------ Material to process ------

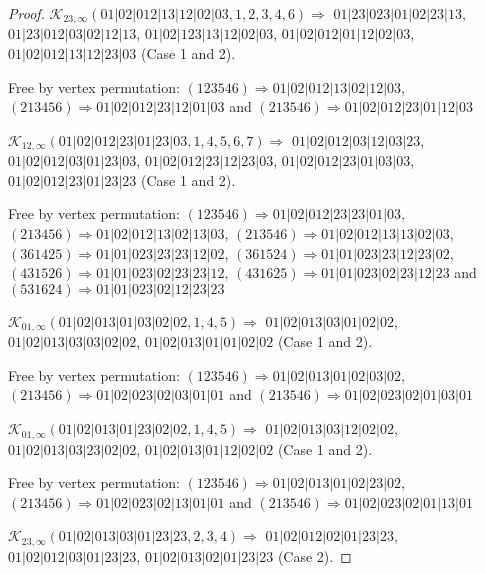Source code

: \documentclass[12pt]{article}
\theoremstyle{plain}
\theoremstyle{definition}
\theoremstyle{remark}
\newcommand{\fancy}[1]{\mathcal{#1}}
\def\K{\fancy{K}}
\begin{document}
\begin{proof}
	
	\bigskip
	
	$\K_{23,\infty}(01|02|012|13|12|02|03,1, 2, 3, 4, 6)\Rightarrow $ $01|23|023|01|02|23|13$, $01|23|012|03|02|12|13$, $01|02|123|13|12|02|03$, $01|02|012|01|12|02|03$, $01|02|012|13|12|23|03$ (Case 1 and 2).
	
	
	
	Free by vertex permutation: $(1 2 3 5 4 6)\Rightarrow 01|02|012|13|02|12|03$, $(2 1 3 4 5 6)\Rightarrow 01|02|012|23|12|01|03$ and $(2 1 3 5 4 6)\Rightarrow 01|02|012|23|01|12|03$
	
	
	\bigskip
	
	$\K_{12,\infty}(01|02|012|23|01|23|03,1, 4, 5, 6, 7)\Rightarrow $ $01|02|012|03|12|03|23$, $01|02|012|03|01|23|03$, $01|02|012|23|12|23|03$, $01|02|012|23|01|03|03$, $01|02|012|23|01|23|23$ (Case 1 and 2).
	
	
	
	Free by vertex permutation: $(1 2 3 5 4 6)\Rightarrow 01|02|012|23|23|01|03$, $(2 1 3 4 5 6)\Rightarrow 01|02|012|13|02|13|03$, $(2 1 3 5 4 6)\Rightarrow 01|02|012|13|13|02|03$, $(3 6 1 4 2 5)\Rightarrow 01|01|023|23|23|12|02$, $(3 6 1 5 2 4)\Rightarrow 01|01|023|23|12|23|02$, $(4 3 1 5 2 6)\Rightarrow 01|01|023|02|23|23|12$, $(4 3 1 6 2 5)\Rightarrow 01|01|023|02|23|12|23$ and $(5 3 1 6 2 4)\Rightarrow 01|01|023|02|12|23|23$
	
	
	\bigskip
	
	$\K_{01,\infty}(01|02|013|01|03|02|02,1, 4, 5)\Rightarrow $ $01|02|013|03|01|02|02$, $01|02|013|03|03|02|02$, $01|02|013|01|01|02|02$ (Case 1 and 2).
	
	
	
	Free by vertex permutation: $(1 2 3 5 4 6)\Rightarrow 01|02|013|01|02|03|02$, $(2 1 3 4 5 6)\Rightarrow 01|02|023|02|03|01|01$ and $(2 1 3 5 4 6)\Rightarrow 01|02|023|02|01|03|01$
	
	
	\bigskip
	
	$\K_{01,\infty}(01|02|013|01|23|02|02,1, 4, 5)\Rightarrow $ $01|02|013|03|12|02|02$, $01|02|013|03|23|02|02$, $01|02|013|01|12|02|02$ (Case 1 and 2).
	
	
	
	Free by vertex permutation: $(1 2 3 5 4 6)\Rightarrow 01|02|013|01|02|23|02$, $(2 1 3 4 5 6)\Rightarrow 01|02|023|02|13|01|01$ and $(2 1 3 5 4 6)\Rightarrow 01|02|023|02|01|13|01$
	
	
	\bigskip
	
	$\K_{23,\infty}(01|02|013|03|01|23|23,2, 3, 4)\Rightarrow $ $01|02|012|02|01|23|23$, $01|02|012|03|01|23|23$, $01|02|013|02|01|23|23$ (Case 2).
	

\end{proof}
\end{document}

------

## [The problem]
Images are not wanted in the copy. Please print the material above exactly.

## [Answer to this problem]
Source code

: \documentclass[12pt]{article}
\theoremstyle{plain}
\theoremstyle{definition}
\theoremstyle{remark}
\newcommand{\fancy}[1]{\mathcal{#1}}
\def\K{\fancy{K}}
\begin{document}
\begin{proof}
	
	\bigskip
	
	$\K_{23,\infty}(01|02|012|13|12|02|03,1, 2, 3, 4, 6)\Rightarrow $ $01|23|023|01|02|23|13$, $01|23|012|03|02|12|13$, $01|02|123|13|12|02|03$, $01|02|012|01|12|02|03$, $01|02|012|13|12|23|03$ (Case 1 and 2).
	
	
	
	Free by vertex permutation: $(1 2 3 5 4 6)\Rightarrow 01|02|012|13|02|12|03$, $(2 1 3 4 5 6)\Rightarrow 01|02|012|23|12|01|03$ and $(2 1 3 5 4 6)\Rightarrow 01|02|012|23|01|12|03$
	
	
	\bigskip
	
	$\K_{12,\infty}(01|02|012|23|01|23|03,1, 4, 5, 6, 7)\Rightarrow $ $01|02|012|03|12|03|23$, $01|02|012|03|01|23|03$, $01|02|012|23|12|23|03$, $01|02|012|23|01|03|03$, $01|02|012|23|01|23|23$ (Case 1 and 2).
	
	
	
	Free by vertex permutation: $(1 2 3 5 4 6)\Rightarrow 01|02|012|23|23|01|03$, $(2 1 3 4 5 6)\Rightarrow 01|02|012|13|02|13|03$, $(2 1 3 5 4 6)\Rightarrow 01|02|012|13|13|02|03$, $(3 6 1 4 2 5)\Rightarrow 01|01|023|23|23|12|02$, $(3 6 1 5 2 4)\Rightarrow 01|01|023|23|12|23|02$, $(4 3 1 5 2 6)\Rightarrow 01|01|023|02|23|23|12$, $(4 3 1 6 2 5)\Rightarrow 01|01|023|02|23|12|23$ and $(5 3 1 6 2 4)\Rightarrow 01|01|023|02|12|23|23$
	
	
	\bigskip
	
	$\K_{01,\infty}(01|02|013|01|03|02|02,1, 4, 5)\Rightarrow $ $01|02|013|03|01|02|02$, $01|02|013|03|03|02|02$, $01|02|013|01|01|02|02$ (Case 1 and 2).
	
	
	
	Free by vertex permutation: $(1 2 3 5 4 6)\Rightarrow 01|02|013|01|02|03|02$, $(2 1 3 4 5 6)\Rightarrow 01|02|023|02|03|01|01$ and $(2 1 3 5 4 6)\Rightarrow 01|02|023|02|01|03|01$
	
	
	\bigskip
	
	$\K_{01,\infty}(01|02|013|01|23|02|02,1, 4, 5)\Rightarrow $ $01|02|013|03|12|02|02$, $01|02|013|03|23|02|02$, $01|02|013|01|12|02|02$ (Case 1 and 2).
	
	
	
	Free by vertex permutation: $(1 2 3 5 4 6)\Rightarrow 01|02|013|01|02|23|02$, $(2 1 3 4 5 6)\Rightarrow 01|02|023|02|13|01|01$ and $(2 1 3 5 4 6)\Rightarrow 01|02|023|02|01|13|01$
	
	
	\bigskip
	
	$\K_{23,\infty}(01|02|013|03|01|23|23,2, 3, 4)\Rightarrow $ $01|02|012|02|01|23|23$, $01|02|012|03|01|23|23$, $01|02|013|02|01|23|23$ (Case 2).
	

\end{proof}
\end{document}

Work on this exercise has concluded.